# Work item
Make an exact transcription of the data below.
======== Records for the exercise
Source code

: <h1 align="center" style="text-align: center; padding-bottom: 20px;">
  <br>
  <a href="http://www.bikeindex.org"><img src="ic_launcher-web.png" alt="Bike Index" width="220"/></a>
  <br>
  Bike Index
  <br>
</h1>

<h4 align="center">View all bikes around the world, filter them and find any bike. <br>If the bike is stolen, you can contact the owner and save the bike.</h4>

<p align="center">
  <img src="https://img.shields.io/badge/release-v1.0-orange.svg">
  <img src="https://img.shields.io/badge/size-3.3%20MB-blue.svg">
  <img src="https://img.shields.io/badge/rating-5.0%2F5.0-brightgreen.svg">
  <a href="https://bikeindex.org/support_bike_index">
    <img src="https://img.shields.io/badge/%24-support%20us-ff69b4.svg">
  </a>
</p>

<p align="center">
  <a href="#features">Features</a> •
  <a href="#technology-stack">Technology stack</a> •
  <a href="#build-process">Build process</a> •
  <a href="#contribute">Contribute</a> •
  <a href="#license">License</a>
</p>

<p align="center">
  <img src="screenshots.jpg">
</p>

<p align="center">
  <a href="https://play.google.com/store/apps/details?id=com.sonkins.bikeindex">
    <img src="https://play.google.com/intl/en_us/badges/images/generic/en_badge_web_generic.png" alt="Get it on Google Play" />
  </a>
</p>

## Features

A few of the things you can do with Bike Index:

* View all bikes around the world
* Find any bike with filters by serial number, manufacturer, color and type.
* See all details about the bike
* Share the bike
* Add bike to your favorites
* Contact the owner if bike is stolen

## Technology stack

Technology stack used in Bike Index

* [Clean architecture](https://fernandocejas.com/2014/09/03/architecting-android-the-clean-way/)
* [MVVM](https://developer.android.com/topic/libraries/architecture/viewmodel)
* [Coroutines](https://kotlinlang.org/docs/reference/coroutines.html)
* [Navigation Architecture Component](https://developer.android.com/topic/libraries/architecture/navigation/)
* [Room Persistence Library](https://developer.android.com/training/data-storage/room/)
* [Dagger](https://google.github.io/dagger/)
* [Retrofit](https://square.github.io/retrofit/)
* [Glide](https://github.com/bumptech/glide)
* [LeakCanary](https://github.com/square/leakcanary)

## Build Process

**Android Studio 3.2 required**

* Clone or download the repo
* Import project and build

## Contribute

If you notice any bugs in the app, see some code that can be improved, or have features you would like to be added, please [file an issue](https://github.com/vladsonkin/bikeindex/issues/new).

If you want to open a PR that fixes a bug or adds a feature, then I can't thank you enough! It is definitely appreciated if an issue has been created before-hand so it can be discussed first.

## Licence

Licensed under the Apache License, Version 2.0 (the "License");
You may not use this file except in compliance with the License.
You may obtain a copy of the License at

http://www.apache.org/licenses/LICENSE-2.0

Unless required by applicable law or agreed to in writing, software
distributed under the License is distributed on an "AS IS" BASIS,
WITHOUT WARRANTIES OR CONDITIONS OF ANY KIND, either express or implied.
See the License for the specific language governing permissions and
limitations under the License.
================
# Finished exercise
Source code

: <h1 align="center" style="text-align: center; padding-bottom: 20px;">
  <br>
  <a href="http://www.bikeindex.org"><img src="ic_launcher-web.png" alt="Bike Index" width="220"/></a>
  <br>
  Bike Index
  <br>
</h1>

<h4 align="center">View all bikes around the world, filter them and find any bike. <br>If the bike is stolen, you can contact the owner and save the bike.</h4>

<p align="center">
  <img src="https://img.shields.io/badge/release-v1.0-orange.svg">
  <img src="https://img.shields.io/badge/size-3.3%20MB-blue.svg">
  <img src="https://img.shields.io/badge/rating-5.0%2F5.0-brightgreen.svg">
  <a href="https://bikeindex.org/support_bike_index">
    <img src="https://img.shields.io/badge/%24-support%20us-ff69b4.svg">
  </a>
</p>

<p align="center">
  <a href="#features">Features</a> •
  <a href="#technology-stack">Technology stack</a> •
  <a href="#build-process">Build process</a> •
  <a href="#contribute">Contribute</a> •
  <a href="#license">License</a>
</p>

<p align="center">
  <img src="screenshots.jpg">
</p>

<p align="center">
  <a href="https://play.google.com/store/apps/details?id=com.sonkins.bikeindex">
    <img src="https://play.google.com/intl/en_us/badges/images/generic/en_badge_web_generic.png" alt="Get it on Google Play" />
  </a>
</p>

## Features

A few of the things you can do with Bike Index:

* View all bikes around the world
* Find any bike with filters by serial number, manufacturer, color and type.
* See all details about the bike
* Share the bike
* Add bike to your favorites
* Contact the owner if bike is stolen

## Technology stack

Technology stack used in Bike Index

* [Clean architecture](https://fernandocejas.com/2014/09/03/architecting-android-the-clean-way/)
* [MVVM](https://developer.android.com/topic/libraries/architecture/viewmodel)
* [Coroutines](https://kotlinlang.org/docs/reference/coroutines.html)
* [Navigation Architecture Component](https://developer.android.com/topic/libraries/architecture/navigation/)
* [Room Persistence Library](https://developer.android.com/training/data-storage/room/)
* [Dagger](https://google.github.io/dagger/)
* [Retrofit](https://square.github.io/retrofit/)
* [Glide](https://github.com/bumptech/glide)
* [LeakCanary](https://github.com/square/leakcanary)

## Build Process

**Android Studio 3.2 required**

* Clone or download the repo
* Import project and build

## Contribute

If you notice any bugs in the app, see some code that can be improved, or have features you would like to be added, please [file an issue](https://github.com/vladsonkin/bikeindex/issues/new).

If you want to open a PR that fixes a bug or adds a feature, then I can't thank you enough! It is definitely appreciated if an issue has been created before-hand so it can be discussed first.

## Licence

Licensed under the Apache License, Version 2.0 (the "License");
You may not use this file except in compliance with the License.
You may obtain a copy of the License at

http://www.apache.org/licenses/LICENSE-2.0

Unless required by applicable law or agreed to in writing, software
distributed under the License is distributed on an "AS IS" BASIS,
WITHOUT WARRANTIES OR CONDITIONS OF ANY KIND, either express or implied.
See the License for the specific language governing permissions and
limitations under the License.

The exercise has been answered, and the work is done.